In the end, Kelly’s version will at least go to pilot.  And Palicki is a stunning girl, so I’m sure you’ll get some mileage out of images of her in the costume.  But I wouldn’t watch the show that Kelly’s making, and I’m having a hard time imagining comic fans feeling very good about this.  We’ve been seeing superhero films now for a while, and one of the things that we’re still debating is just how faithful you need to be to the source material.  There’s obviously room to mix and match and reinvent, and some of the best of the superhero films use the source material as a mere springboard, but in the case of Wonder Woman, you’re dealing with an icon.  And while there may not be a great film version yet, maybe this process doesn’t have to be so difficult.  Maybe looking at what it is that’s kept the comic going for fifty years would be important.  Maybe it doesn’t need to be rebuilt from scratch every single time you try to adapt her to film.

Or maybe Wonder Woman just doesn’t work as a movie.  That’s possible, too.  The golden lasso, the invisible plane, the bikini-style uniform and the go-go boots… maybe it’s just too silly.  Maybe the sex-symbol imagery and the Greek mythology and the butt-kicking just doesn’t gel when you try to do it in the real world.

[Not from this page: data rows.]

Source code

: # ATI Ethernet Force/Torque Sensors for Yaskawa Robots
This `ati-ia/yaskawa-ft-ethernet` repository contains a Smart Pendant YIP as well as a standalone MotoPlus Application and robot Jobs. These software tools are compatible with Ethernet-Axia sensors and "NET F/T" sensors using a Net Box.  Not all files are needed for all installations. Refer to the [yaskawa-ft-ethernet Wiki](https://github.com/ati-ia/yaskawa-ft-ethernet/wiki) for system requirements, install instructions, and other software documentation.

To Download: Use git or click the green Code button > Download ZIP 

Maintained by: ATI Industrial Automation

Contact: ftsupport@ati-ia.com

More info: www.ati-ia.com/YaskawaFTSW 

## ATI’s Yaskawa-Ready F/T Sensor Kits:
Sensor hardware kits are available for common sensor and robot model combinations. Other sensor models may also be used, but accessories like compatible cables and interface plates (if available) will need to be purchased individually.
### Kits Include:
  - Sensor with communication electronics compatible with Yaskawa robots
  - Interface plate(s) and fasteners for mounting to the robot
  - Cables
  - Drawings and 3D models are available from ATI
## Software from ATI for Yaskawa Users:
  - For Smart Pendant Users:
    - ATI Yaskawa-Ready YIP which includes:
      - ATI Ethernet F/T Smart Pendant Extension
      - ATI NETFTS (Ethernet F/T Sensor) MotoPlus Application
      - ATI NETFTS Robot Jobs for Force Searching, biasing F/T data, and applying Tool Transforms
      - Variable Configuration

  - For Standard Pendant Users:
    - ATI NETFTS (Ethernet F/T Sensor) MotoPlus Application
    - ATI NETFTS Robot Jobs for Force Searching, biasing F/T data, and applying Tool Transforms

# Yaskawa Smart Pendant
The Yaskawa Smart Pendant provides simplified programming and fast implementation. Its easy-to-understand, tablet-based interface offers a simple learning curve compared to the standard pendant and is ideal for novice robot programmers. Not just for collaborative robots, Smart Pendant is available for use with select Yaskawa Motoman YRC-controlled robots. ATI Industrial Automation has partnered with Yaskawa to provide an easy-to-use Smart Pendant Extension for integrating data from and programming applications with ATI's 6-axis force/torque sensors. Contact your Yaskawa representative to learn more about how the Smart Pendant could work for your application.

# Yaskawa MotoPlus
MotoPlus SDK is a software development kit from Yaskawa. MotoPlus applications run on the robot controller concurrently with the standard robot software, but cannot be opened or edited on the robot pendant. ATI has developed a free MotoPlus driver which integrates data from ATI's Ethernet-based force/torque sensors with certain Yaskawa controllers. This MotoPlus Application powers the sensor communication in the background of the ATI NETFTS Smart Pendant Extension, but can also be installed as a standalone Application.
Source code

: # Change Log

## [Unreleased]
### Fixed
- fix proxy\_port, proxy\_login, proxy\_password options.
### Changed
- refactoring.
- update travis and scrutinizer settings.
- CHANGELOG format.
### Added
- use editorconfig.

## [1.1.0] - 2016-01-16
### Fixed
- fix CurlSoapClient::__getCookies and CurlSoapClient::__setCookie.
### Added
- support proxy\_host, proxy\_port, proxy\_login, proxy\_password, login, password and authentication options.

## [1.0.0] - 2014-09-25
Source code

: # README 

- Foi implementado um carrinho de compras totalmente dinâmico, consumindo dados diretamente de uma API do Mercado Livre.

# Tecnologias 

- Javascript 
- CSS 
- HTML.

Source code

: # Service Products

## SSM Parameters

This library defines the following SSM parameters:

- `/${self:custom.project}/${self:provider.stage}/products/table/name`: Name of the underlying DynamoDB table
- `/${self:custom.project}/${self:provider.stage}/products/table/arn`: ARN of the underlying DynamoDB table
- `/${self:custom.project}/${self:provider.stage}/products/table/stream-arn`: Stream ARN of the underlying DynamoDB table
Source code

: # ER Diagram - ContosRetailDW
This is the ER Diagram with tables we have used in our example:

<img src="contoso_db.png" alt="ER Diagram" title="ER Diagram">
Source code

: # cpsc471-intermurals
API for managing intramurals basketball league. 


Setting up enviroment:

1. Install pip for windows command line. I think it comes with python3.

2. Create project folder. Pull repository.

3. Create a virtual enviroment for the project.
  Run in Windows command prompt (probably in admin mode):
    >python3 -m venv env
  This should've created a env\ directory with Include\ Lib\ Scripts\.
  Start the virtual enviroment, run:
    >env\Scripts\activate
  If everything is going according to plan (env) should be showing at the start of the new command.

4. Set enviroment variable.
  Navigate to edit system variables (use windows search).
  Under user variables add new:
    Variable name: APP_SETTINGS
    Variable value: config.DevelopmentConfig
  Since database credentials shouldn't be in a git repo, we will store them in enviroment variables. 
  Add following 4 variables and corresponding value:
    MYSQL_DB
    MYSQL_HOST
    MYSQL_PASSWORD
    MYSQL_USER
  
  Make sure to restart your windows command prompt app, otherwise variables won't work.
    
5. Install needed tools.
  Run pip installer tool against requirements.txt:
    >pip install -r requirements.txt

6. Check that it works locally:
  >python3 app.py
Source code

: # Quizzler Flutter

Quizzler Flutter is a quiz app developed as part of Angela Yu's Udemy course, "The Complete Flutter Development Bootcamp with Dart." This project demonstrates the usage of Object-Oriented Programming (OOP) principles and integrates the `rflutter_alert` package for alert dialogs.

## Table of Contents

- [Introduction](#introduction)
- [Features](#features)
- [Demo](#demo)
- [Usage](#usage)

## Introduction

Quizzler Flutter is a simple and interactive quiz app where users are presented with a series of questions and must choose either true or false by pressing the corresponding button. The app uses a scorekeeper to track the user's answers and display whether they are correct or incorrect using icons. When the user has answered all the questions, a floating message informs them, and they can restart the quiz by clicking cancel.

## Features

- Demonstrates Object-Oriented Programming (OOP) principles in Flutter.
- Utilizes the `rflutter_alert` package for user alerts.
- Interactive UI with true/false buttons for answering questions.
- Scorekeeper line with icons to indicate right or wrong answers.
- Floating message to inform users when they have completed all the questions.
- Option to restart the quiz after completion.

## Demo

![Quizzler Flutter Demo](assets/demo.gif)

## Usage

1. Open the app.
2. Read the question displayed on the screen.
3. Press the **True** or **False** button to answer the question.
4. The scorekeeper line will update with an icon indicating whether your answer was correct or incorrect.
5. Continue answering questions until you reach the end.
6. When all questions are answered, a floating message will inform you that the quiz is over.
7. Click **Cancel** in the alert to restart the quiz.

Enough filmmakers have tried and failed that you have to start asking why.  And until someone tries a faithful rendition of the character, it’ll remain a giant question mark.  Until we figure out what it is about the material that freaks out every filmmaker so much that they feel the need to totally reinvent her and her world, I get the feeling no adaptation’s going to work.  She’s an icon for a reason, and ignoring that reason or trying to second-guess it hasn’t seemed to work for anyone yet.

And until then?  Look forward to a Wonder Woman weeping into a pillow at the end of her adventure to the dulcet tones of Christina Aguilera, and thank David E. Kelly.